[Start of Attachment]
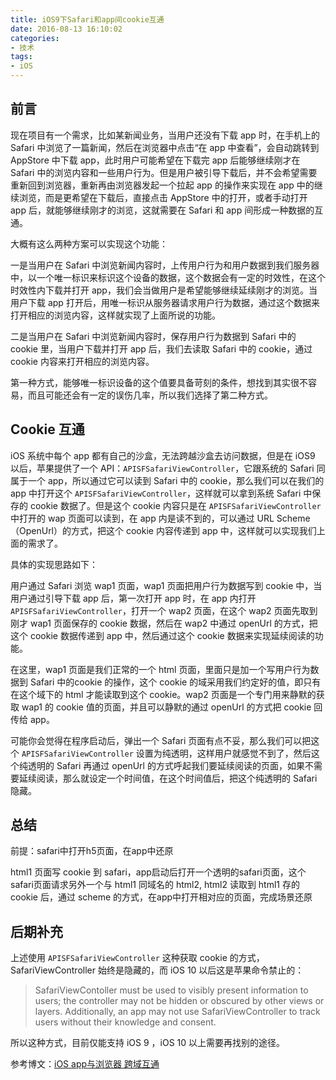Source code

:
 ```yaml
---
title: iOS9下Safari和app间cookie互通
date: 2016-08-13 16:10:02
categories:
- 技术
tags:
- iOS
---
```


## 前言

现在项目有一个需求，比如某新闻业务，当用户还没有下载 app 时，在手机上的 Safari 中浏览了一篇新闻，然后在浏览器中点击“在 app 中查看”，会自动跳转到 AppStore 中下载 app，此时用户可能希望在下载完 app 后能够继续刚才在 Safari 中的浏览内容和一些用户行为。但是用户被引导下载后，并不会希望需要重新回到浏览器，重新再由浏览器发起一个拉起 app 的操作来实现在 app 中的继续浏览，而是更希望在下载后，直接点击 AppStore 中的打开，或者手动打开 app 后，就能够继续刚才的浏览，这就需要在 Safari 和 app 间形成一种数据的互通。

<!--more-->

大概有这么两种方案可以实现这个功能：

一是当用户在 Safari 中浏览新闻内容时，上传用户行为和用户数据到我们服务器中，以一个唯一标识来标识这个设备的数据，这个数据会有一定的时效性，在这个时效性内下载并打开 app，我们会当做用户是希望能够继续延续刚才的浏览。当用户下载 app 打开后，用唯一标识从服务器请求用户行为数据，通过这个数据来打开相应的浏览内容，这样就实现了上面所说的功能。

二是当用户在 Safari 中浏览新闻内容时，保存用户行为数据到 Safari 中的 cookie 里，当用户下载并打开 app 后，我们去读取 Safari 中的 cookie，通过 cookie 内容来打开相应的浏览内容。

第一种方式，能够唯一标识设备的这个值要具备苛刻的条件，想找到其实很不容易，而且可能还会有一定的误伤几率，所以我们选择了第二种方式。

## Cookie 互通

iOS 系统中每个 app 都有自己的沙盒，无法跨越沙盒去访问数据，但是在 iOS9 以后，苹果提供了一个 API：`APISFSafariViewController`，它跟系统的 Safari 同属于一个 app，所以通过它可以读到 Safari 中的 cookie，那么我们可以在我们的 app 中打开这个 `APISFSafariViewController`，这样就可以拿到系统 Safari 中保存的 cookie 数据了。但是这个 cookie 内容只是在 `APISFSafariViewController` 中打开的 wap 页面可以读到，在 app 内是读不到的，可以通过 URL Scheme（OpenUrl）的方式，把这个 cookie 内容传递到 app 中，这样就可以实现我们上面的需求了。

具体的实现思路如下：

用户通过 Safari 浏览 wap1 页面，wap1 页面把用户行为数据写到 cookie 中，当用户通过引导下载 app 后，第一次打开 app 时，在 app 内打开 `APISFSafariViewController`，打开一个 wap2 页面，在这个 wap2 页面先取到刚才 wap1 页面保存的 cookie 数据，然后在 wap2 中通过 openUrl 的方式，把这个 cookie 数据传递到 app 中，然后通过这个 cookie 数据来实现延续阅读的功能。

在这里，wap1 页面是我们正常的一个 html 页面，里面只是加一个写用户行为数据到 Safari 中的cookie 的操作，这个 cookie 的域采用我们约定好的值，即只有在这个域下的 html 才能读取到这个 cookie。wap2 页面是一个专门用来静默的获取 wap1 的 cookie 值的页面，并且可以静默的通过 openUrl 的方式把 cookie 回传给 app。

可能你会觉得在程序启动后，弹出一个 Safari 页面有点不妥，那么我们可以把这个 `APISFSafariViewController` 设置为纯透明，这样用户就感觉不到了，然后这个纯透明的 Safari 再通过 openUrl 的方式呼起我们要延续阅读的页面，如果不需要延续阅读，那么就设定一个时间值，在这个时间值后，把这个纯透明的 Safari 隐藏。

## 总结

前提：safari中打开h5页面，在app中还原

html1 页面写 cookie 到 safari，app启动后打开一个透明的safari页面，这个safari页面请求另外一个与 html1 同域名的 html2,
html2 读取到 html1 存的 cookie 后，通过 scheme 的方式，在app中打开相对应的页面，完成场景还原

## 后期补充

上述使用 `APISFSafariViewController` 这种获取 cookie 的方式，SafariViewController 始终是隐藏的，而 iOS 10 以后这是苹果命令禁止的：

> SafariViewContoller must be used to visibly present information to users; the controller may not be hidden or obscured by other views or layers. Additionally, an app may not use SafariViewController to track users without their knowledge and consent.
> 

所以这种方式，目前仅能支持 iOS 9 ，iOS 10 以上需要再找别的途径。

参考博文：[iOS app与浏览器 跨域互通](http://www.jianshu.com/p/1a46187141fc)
[End of Attachment]
• _Goal of the exercise_
Omitting the pictures, write out the material above exactly as it stands.

• _Solution for this problem_
Source code

:
 ```yaml
---
title: iOS9下Safari和app间cookie互通
date: 2016-08-13 16:10:02
categories:
- 技术
tags:
- iOS
---
```


## 前言

现在项目有一个需求，比如某新闻业务，当用户还没有下载 app 时，在手机上的 Safari 中浏览了一篇新闻，然后在浏览器中点击“在 app 中查看”，会自动跳转到 AppStore 中下载 app，此时用户可能希望在下载完 app 后能够继续刚才在 Safari 中的浏览内容和一些用户行为。但是用户被引导下载后，并不会希望需要重新回到浏览器，重新再由浏览器发起一个拉起 app 的操作来实现在 app 中的继续浏览，而是更希望在下载后，直接点击 AppStore 中的打开，或者手动打开 app 后，就能够继续刚才的浏览，这就需要在 Safari 和 app 间形成一种数据的互通。

<!--more-->

大概有这么两种方案可以实现这个功能：

一是当用户在 Safari 中浏览新闻内容时，上传用户行为和用户数据到我们服务器中，以一个唯一标识来标识这个设备的数据，这个数据会有一定的时效性，在这个时效性内下载并打开 app，我们会当做用户是希望能够继续延续刚才的浏览。当用户下载 app 打开后，用唯一标识从服务器请求用户行为数据，通过这个数据来打开相应的浏览内容，这样就实现了上面所说的功能。

二是当用户在 Safari 中浏览新闻内容时，保存用户行为数据到 Safari 中的 cookie 里，当用户下载并打开 app 后，我们去读取 Safari 中的 cookie，通过 cookie 内容来打开相应的浏览内容。

第一种方式，能够唯一标识设备的这个值要具备苛刻的条件，想找到其实很不容易，而且可能还会有一定的误伤几率，所以我们选择了第二种方式。

## Cookie 互通

iOS 系统中每个 app 都有自己的沙盒，无法跨越沙盒去访问数据，但是在 iOS9 以后，苹果提供了一个 API：`APISFSafariViewController`，它跟系统的 Safari 同属于一个 app，所以通过它可以读到 Safari 中的 cookie，那么我们可以在我们的 app 中打开这个 `APISFSafariViewController`，这样就可以拿到系统 Safari 中保存的 cookie 数据了。但是这个 cookie 内容只是在 `APISFSafariViewController` 中打开的 wap 页面可以读到，在 app 内是读不到的，可以通过 URL Scheme（OpenUrl）的方式，把这个 cookie 内容传递到 app 中，这样就可以实现我们上面的需求了。

具体的实现思路如下：

用户通过 Safari 浏览 wap1 页面，wap1 页面把用户行为数据写到 cookie 中，当用户通过引导下载 app 后，第一次打开 app 时，在 app 内打开 `APISFSafariViewController`，打开一个 wap2 页面，在这个 wap2 页面先取到刚才 wap1 页面保存的 cookie 数据，然后在 wap2 中通过 openUrl 的方式，把这个 cookie 数据传递到 app 中，然后通过这个 cookie 数据来实现延续阅读的功能。

在这里，wap1 页面是我们正常的一个 html 页面，里面只是加一个写用户行为数据到 Safari 中的cookie 的操作，这个 cookie 的域采用我们约定好的值，即只有在这个域下的 html 才能读取到这个 cookie。wap2 页面是一个专门用来静默的获取 wap1 的 cookie 值的页面，并且可以静默的通过 openUrl 的方式把 cookie 回传给 app。

可能你会觉得在程序启动后，弹出一个 Safari 页面有点不妥，那么我们可以把这个 `APISFSafariViewController` 设置为纯透明，这样用户就感觉不到了，然后这个纯透明的 Safari 再通过 openUrl 的方式呼起我们要延续阅读的页面，如果不需要延续阅读，那么就设定一个时间值，在这个时间值后，把这个纯透明的 Safari 隐藏。

## 总结

前提：safari中打开h5页面，在app中还原

html1 页面写 cookie 到 safari，app启动后打开一个透明的safari页面，这个safari页面请求另外一个与 html1 同域名的 html2,
html2 读取到 html1 存的 cookie 后，通过 scheme 的方式，在app中打开相对应的页面，完成场景还原

## 后期补充

上述使用 `APISFSafariViewController` 这种获取 cookie 的方式，SafariViewController 始终是隐藏的，而 iOS 10 以后这是苹果命令禁止的：

> SafariViewContoller must be used to visibly present information to users; the controller may not be hidden or obscured by other views or layers. Additionally, an app may not use SafariViewController to track users without their knowledge and consent.
> 

所以这种方式，目前仅能支持 iOS 9 ，iOS 10 以上需要再找别的途径。

参考博文：[iOS app与浏览器 跨域互通](http://www.jianshu.com/p/1a46187141fc)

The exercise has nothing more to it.